[What is expected] What is the number of lines in the data below that contain "Highlighting"? Reply with the number only.
*** Data provided ***
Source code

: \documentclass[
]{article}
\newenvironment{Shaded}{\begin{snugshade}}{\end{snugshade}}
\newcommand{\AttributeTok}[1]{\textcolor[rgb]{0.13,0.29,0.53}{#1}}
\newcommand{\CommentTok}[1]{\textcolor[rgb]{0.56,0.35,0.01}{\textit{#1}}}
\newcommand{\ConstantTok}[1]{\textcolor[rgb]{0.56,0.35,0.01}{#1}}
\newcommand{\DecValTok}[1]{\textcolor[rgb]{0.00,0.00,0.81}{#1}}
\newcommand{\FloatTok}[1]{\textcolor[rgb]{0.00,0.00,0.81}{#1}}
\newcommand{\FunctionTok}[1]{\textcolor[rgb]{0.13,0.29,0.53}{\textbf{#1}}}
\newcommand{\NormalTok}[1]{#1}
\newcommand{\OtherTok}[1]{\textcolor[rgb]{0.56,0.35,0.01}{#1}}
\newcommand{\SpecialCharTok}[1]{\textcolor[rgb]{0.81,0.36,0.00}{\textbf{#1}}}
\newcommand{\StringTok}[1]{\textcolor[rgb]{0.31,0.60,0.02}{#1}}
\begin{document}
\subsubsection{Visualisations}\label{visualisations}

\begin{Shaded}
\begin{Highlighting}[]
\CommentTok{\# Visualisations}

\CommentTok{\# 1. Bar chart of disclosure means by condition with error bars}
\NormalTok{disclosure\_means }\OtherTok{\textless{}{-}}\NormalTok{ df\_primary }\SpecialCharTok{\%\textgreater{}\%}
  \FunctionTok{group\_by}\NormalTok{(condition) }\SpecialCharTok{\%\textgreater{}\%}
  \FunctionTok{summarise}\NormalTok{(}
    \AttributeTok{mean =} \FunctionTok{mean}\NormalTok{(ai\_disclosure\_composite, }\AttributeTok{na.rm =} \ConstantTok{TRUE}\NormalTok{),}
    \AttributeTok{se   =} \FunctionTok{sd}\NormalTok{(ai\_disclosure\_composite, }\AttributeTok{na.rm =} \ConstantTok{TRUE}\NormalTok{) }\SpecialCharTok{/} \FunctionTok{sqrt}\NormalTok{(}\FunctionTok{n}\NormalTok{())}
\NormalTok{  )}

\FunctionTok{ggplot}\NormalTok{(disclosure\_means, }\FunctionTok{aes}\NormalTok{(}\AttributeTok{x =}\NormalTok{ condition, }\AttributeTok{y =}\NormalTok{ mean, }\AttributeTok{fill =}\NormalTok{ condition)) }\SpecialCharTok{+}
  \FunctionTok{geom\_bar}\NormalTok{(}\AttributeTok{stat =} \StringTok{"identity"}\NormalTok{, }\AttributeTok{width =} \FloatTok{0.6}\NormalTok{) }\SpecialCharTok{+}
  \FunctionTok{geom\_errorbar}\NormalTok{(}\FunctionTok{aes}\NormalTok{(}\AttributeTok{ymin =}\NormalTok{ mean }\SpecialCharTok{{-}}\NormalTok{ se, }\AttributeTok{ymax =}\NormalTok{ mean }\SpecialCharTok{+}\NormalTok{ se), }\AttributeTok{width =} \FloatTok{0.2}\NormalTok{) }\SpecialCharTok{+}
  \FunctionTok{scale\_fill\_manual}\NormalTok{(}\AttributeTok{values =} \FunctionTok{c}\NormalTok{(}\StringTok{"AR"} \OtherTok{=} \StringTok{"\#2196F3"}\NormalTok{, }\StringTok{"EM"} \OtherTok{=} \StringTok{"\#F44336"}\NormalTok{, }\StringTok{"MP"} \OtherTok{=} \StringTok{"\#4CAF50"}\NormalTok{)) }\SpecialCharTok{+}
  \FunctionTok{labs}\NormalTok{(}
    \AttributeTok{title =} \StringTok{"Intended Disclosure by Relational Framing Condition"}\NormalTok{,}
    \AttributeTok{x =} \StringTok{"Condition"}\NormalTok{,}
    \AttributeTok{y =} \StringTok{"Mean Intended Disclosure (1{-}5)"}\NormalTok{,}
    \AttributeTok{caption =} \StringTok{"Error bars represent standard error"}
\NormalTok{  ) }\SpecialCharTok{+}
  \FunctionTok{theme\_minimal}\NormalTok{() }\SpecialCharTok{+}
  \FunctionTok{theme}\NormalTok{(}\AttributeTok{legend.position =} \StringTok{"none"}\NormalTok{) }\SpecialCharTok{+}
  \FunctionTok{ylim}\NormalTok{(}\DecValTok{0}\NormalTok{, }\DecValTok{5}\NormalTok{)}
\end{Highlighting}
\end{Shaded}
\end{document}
*** End of Data provided ***
[Problem solution] 2